La storia del cinema, l'elaborazione del lutto, l'edificazione morale, il trasformismo. Sono i quattro punti cardinali segnati sulla road-map degli Oscar. Quest'anno le scelte dell'Academy sembrano rispondere a precise direttrici tematiche, riassumibili nella quaterna di cui sopra: Hugo Cabret (11 nomination), The Artist (10 nomination) e Midnight in Paris (3 candidature) sono, ciascuno a suo modo, sentiti omaggi alla settima arte, con il primo e il terzo ambientati nella Villa Lumiere (Méliès e gli anni '20 nel film di Scorsese, una Parigi senza frontiere del tempo nella commedia di Allen), e il secondo a Hollywood (nel passaggio dal cinema muto al sonoro) pure se prodotto in Francia.
The Descendants (5 nomination) ed Extremely loud & Incredibly Close (2 candidature) affrontano invece il tema della perdita, adattando entrambi un'opera letteraria (il film di Payne è la trasposizione del romanzo di Kaui Hart Hemmings, quello di Daldry del libro di Jonathan Safran Foer). In The Descendants il ricco hawaiano George Clooney ridona significato al suo tempo - il ruolo di genitore, il senso delle radici, la conoscenza di sè - proprio mentre si ferma quello della moglie, in coma irreversibile. Nel film di Sthephen Daldry è la morte del padre, vittima dell'attacco alle Twin Towers, a rifondare su nuove basi (e consapevolezze) la vita del bambino protagonista.
Diversamente in The Help (4 nomination) di Tate Taylor e War Horse (6 nomination) di Steven Spielberg l'edificazione morale - rispettivamente sui temi del razzismo e della guerra - va a braccetto con la tradizione formale dei vecchi drammoni americani: buoni sentimenti in bello stile, retorica e magniloquenza. Declinati rigorosamente al passato (Mississippi anni '60 e il primo conflitto mondiale).
Il vero outsider è Moneyball (6 nomination) di Bennett Miller (L'arte di vincere in italiano, da venerdì nelle nostre sale con Warner) e mai appellativo fu più appropriato trattandosi di film sportivo. Azzardiamo: è forse il più americano dei lungometraggi in gara, per la capacità di unire in un "colpo solo" parabole morali e traiettorie "in e fuori" campo (delle palle da baseball). Se per gli yankee tutto sport è paese, il baseball è la pietra angolare della nazione.
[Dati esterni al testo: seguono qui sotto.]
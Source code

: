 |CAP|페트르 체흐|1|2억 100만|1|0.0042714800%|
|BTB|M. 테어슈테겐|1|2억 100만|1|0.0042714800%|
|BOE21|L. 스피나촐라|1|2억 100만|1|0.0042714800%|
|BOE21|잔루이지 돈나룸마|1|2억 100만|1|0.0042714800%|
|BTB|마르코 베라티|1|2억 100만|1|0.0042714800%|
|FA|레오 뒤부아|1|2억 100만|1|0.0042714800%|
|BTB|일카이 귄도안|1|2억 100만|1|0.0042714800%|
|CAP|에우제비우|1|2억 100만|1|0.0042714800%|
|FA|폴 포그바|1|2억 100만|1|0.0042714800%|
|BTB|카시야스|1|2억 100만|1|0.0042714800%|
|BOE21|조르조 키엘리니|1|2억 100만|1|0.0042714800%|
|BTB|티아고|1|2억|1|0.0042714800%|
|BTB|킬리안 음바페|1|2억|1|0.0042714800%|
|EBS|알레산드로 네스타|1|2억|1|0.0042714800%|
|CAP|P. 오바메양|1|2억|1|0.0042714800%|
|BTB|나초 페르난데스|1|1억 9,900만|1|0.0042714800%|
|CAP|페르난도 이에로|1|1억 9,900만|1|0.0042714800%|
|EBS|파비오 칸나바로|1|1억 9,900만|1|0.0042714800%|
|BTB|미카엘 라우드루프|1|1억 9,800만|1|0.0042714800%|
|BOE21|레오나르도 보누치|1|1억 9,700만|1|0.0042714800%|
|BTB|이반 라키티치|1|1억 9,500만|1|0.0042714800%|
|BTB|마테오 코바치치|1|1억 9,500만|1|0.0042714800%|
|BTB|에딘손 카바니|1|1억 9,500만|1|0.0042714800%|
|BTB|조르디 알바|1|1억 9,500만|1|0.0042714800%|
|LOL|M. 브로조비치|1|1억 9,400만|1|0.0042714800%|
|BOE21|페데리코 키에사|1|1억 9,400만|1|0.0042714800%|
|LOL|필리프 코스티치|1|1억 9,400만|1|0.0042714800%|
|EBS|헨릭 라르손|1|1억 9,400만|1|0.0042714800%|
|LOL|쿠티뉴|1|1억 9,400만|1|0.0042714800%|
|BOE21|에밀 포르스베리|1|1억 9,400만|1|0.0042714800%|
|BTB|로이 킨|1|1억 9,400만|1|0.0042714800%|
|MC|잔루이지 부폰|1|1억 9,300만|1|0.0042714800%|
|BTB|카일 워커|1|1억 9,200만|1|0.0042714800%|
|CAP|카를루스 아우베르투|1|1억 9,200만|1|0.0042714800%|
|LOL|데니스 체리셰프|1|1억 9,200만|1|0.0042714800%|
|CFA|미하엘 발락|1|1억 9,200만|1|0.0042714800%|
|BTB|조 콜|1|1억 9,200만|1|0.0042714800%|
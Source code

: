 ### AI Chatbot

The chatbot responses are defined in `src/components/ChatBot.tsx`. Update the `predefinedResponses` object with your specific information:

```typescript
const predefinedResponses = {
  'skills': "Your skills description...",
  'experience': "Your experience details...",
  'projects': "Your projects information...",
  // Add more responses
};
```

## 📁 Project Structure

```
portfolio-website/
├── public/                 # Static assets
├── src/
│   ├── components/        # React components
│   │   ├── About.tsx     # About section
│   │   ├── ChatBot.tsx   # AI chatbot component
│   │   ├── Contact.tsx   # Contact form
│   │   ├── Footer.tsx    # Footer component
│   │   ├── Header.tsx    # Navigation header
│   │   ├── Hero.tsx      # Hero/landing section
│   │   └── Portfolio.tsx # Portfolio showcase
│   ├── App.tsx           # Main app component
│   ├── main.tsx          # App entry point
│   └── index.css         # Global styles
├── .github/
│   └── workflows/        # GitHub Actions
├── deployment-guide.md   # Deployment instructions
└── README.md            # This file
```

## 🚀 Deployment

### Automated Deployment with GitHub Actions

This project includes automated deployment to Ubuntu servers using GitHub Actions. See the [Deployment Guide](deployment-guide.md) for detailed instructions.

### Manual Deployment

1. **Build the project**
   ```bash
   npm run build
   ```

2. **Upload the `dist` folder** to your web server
Postilla finale sulla categoria delle migliori attrici protagoniste, dove vige la legge del trasformismo: Meryl Streep - la favorita, ha già vinto un Golden Globe - si è mutata nella lady di ferro Margaret Thatcher (The Iron Lady), Michelle Williams si è calata nei panni di Marilyn Monroe (My Week with Marilyn), Glenn Close addirittura in quelli di un uomo: Albert Nobbs. Metamorfosi fatte a regola d'arte, sempre buone per strappare una statuetta. L'Academy ama gli attori mutanti. Tranne se si chiamano Di Caprio (J.Edgar), lui che tutto cambia purché l'Oscar rimanga dov'è: ovunque e mai nelle sue mani.